Will the UK's financial regulators be cripplingly embarrassed by the Co-op's financial woes?

Perhaps not devastatingly humiliated, though perhaps mildly so - which means that there may be relatively more heat on the Treasury.

Here is why.

I am informed that the Financial Services Authority - which has now been broken up into the Prudential Regulation Authority and the Financial Conduct Authority - never approved the Co-op's abortive plan to acquire 631 Lloyds branches and thus treble in size.

Instead, a couple of years ago, it set the Co-op hurdles it had to get over to obtain that formal approval.

These hurdles were all officially, copiously and formally documented, and were about the amount of capital the enlarged bank had to have and operational capability, among other things.

I am reliably told that the Co-op Bank never surmounted these hurdles. One source said to me: "I never thought it would get over the hurdles; I never thought the deal would be done".

In the event, the Co-op pulled out of the planned takeover last month, before formally asking for the FSA's approval.

So, if the regulator always had its doubts that that deal with Lloyds would be consummated, why was it negotiated so expensively over all those many months.

And why did the Chancellor give it public support?

A source told me it was all about "MPs love of mutuals" and "the hope in the Treasury that an enlarged Co-op would be a decent competitor to the hated giant banks".

'Sense of complacency'

But if the FSA was never persuaded that the merger made sense, shouldn't it have vetoed it?

Well, I am told that the FSA did not feel it could block a deal that had so much support in Parliament.

All of which may be understandable.

But if the world in general was given the impression by the FSA's silence and the Chancellor's eloquence that the Co-op was fit enough to swallow all those Lloyds branches and assets, those right at the apex of the Co-op group in the biggest broadest sense - the Co-op that includes supermarkets, funeral homes, and so on - may have been lulled into a sense of complacency about the true state of affairs at the Co-op Bank.

The non-bankers on the Co-op's top board may not have asked tough enough questions about the true state of health at their bank. Which would go some way to explain why they learned only recently that property loans Co-op Bank acquired in 2009 with the takeover of Britannia are pretty stinky and loss generating.
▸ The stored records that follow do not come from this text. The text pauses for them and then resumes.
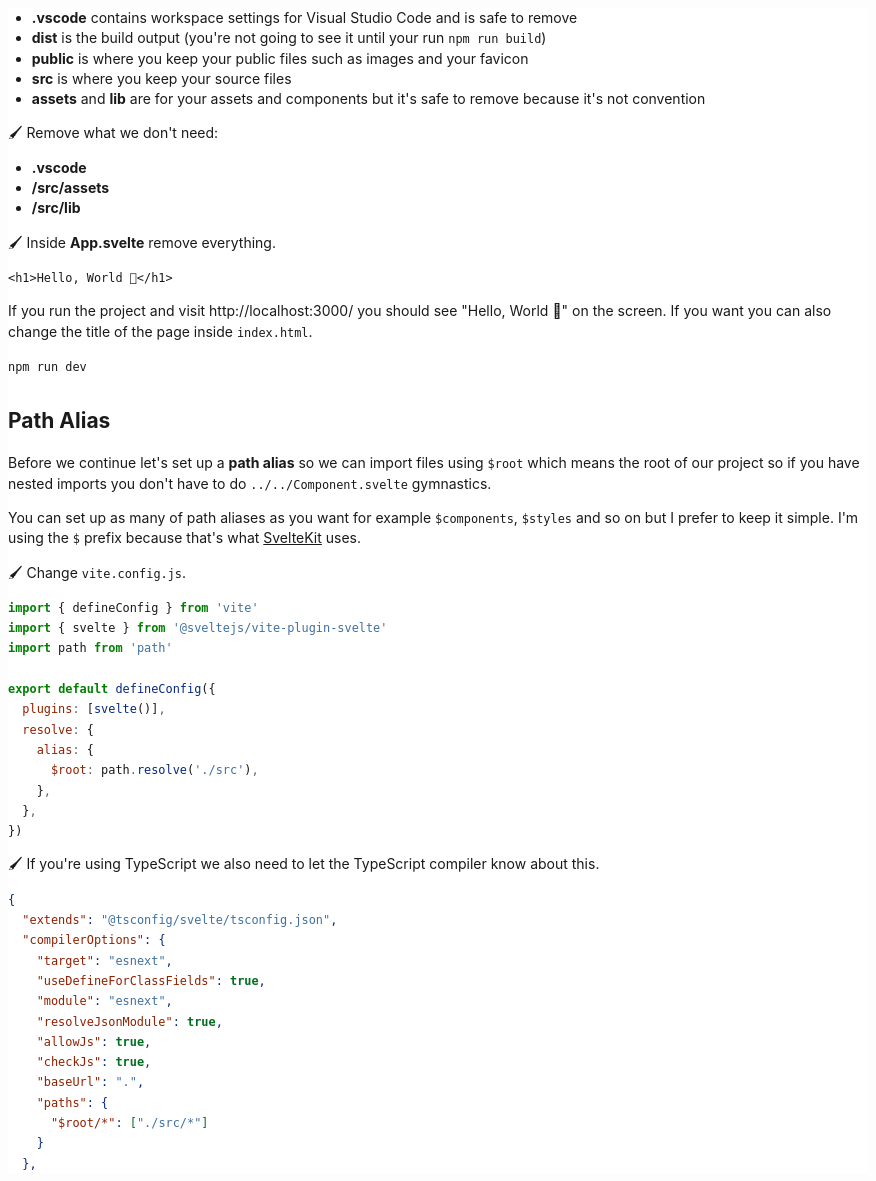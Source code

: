 - **.vscode** contains workspace settings for Visual Studio Code and is safe to remove
- **dist** is the build output (you're not going to see it until your run `npm run build`)
- **public** is where you keep your public files such as images and your favicon
- **src** is where you keep your source files
- **assets** and **lib** are for your assets and components but it's safe to remove because it's not convention

🖌️ Remove what we don't need:

- **.vscode**
- **/src/assets**
- **/src/lib**

🖌️ Inside **App.svelte** remove everything.

```html:src/App.svelte
<h1>Hello, World 👋</h1>
```

If you run the project and visit http://localhost:3000/ you should see "Hello, World 👋" on the screen. If you want you can also change the title of the page inside `index.html`.

```shell:terminal
npm run dev
```

## Path Alias

Before we continue let's set up a **path alias** so we can import files using `$root` which means the root of our project so if you have nested imports you don't have to do `../../Component.svelte` gymnastics.

You can set up as many of path aliases as you want for example `$components`, `$styles` and so on but I prefer to keep it simple. I'm using the `$` prefix because that's what [SvelteKit](https://kit.svelte.dev/) uses.

🖌️ Change `vite.config.js`.

```js:vite.config.js {3,7-11} showLineNumbers
import { defineConfig } from 'vite'
import { svelte } from '@sveltejs/vite-plugin-svelte'
import path from 'path'

export default defineConfig({
  plugins: [svelte()],
  resolve: {
    alias: {
      $root: path.resolve('./src'),
    },
  },
})
```

🖌️ If you're using TypeScript we also need to let the TypeScript compiler know about this.

```json:tsconfig.json {10-13} showLineNumbers
{
  "extends": "@tsconfig/svelte/tsconfig.json",
  "compilerOptions": {
    "target": "esnext",
    "useDefineForClassFields": true,
    "module": "esnext",
    "resolveJsonModule": true,
    "allowJs": true,
    "checkJs": true,
    "baseUrl": ".",
    "paths": {
      "$root/*": ["./src/*"]
    }
  },
```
And another thing. If the FSA was happy to stand back from giving a formal opinion on whether the Co-op was the right buyer of the Lloyds branches, will its successor body, the PRA, still hold its peace now that questions have arisen about whether the Co-op should stay in banking?

With all the uncertainties about how the Co-op will fill the hole in Co-op Bank's capital resources, it seems unlikely that the PRA will remain quite so arms length.